A new kind of synthetic alcohol will allow you to drink and drink without getting a hangover, according to a British professor and former government adviser on drugs.

David Nutt, a neuropsychopharmacologist at Imperial College London, claims his “alcosynth” targets the mechanisms in the brain that alcohol triggers to make people feel happy and relaxed but does not target the ones that cause negative side effects like addiction or dependence, liver toxicity and aggression. According to Nutt, the synthetic alcohol won’t give you a hangover, and you can drink as much as you want without dying. In combination with the reduced drug dependence and liver damage, he said the invention could protect the world’s future generations.

“One of the great health problems of the world today is alcohol,” Nutt told International Business Times. “It’s a bad thing physiologically.”

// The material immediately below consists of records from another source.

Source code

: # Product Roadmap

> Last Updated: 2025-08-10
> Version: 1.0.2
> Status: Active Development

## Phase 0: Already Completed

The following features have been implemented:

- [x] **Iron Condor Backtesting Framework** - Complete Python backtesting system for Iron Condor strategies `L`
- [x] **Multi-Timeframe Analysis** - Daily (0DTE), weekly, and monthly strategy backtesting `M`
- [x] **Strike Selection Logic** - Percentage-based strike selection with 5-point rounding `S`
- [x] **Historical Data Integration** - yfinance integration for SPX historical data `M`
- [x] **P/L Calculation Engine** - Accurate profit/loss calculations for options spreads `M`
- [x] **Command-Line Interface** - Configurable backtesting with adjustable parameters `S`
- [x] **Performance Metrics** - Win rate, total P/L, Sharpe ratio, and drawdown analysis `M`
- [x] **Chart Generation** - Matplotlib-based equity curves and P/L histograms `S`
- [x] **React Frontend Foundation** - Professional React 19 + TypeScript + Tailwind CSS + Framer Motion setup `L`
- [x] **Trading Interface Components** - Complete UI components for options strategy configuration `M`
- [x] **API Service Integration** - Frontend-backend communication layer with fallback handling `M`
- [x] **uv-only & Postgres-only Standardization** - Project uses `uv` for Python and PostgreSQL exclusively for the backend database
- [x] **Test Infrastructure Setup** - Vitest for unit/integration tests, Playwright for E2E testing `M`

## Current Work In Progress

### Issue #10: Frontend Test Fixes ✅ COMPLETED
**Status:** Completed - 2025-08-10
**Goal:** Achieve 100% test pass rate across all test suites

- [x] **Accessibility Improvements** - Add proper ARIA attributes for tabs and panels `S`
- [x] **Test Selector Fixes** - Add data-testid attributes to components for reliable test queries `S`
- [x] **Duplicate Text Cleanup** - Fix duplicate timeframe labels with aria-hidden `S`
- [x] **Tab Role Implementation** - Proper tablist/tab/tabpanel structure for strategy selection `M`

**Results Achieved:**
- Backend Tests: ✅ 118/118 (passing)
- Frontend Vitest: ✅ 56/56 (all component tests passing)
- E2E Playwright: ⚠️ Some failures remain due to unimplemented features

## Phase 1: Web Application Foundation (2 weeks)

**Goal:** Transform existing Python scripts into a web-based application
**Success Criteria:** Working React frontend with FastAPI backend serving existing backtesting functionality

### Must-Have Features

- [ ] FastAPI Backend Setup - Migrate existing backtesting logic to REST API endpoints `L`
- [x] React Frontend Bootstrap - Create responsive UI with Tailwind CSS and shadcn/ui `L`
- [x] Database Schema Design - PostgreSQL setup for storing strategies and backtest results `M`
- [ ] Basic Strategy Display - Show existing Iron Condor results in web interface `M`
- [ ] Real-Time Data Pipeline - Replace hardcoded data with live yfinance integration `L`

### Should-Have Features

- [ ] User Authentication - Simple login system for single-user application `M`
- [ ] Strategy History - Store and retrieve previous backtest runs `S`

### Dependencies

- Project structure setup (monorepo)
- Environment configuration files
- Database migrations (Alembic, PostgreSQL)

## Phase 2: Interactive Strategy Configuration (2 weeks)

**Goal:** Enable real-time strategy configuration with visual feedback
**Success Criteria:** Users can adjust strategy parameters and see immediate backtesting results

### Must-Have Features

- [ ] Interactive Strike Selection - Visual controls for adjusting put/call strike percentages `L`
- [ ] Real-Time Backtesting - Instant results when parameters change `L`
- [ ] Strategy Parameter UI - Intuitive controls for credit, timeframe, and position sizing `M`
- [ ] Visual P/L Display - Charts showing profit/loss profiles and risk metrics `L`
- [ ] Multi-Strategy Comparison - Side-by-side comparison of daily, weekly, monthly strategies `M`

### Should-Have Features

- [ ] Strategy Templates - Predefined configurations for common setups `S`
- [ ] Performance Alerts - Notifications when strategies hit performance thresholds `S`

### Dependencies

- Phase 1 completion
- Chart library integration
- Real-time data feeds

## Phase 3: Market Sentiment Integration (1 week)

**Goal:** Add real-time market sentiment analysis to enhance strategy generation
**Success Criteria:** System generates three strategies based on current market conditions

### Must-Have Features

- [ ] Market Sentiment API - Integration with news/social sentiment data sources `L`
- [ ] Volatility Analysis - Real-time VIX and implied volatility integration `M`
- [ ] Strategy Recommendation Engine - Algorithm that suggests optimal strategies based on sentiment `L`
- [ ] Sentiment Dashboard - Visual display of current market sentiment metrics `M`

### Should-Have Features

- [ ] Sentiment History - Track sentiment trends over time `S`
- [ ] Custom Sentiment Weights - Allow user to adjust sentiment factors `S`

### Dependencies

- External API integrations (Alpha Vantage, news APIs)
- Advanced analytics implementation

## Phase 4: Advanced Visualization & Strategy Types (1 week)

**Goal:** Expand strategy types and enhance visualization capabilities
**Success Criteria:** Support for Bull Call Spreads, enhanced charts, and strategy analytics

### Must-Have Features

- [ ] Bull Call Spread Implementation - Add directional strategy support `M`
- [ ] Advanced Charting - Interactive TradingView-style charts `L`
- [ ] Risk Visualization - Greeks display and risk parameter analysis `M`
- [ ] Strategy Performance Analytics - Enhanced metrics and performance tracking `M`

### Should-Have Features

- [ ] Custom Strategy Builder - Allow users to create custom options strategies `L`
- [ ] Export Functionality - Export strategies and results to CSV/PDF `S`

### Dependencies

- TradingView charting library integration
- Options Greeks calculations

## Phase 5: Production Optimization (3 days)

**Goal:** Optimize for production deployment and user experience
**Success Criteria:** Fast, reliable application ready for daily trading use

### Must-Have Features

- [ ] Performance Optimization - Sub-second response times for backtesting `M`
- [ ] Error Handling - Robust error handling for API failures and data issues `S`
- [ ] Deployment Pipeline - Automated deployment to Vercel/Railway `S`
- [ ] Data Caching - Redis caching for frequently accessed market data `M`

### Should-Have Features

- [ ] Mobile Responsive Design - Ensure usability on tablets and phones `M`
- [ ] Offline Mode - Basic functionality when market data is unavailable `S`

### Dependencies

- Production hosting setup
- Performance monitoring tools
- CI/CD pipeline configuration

Alcosynth, which is patented but has not yet been approved for public consumption, will “just target the good effects and [doesn’t] stimulate the parts of the brain which produce the bad effects,” the professor said. “That would be one of the greatest public health developments in the history of the world.”

Nutt is a bit of a controversial figure, as he was fired from his position as the chairman of the Advisory Council on the Misuse of Drugs over statements he made and a concern over his objectivity. In 2009, the Independent reported that his leave was connected to comments he made about tobacco and alcohol being more dangerous than cannabis, ecstasy and LSD. But the Independent added there was speculation that Nutt’s firing was political in nature, as he was critical of British drug policies.

Controversy aside, Nutt is not wrong about alcohol being a huge health problem worldwide. Experts have pointed to it as the most dangerous drug when considering the effect of alcohol on a person as well as a community, and how pervasive its effects are around the globe. A few million people die every year from alcohol-related causes, which include drunk driving and diseases linked to alcohol consumption. In the U.S. alone, that annual number is about 88,000, according to National Institute on Alcohol Abuse and Alcoholism.

Nutt also previously announced a pill that people could take before drinking that allegedly prevents severe intoxication.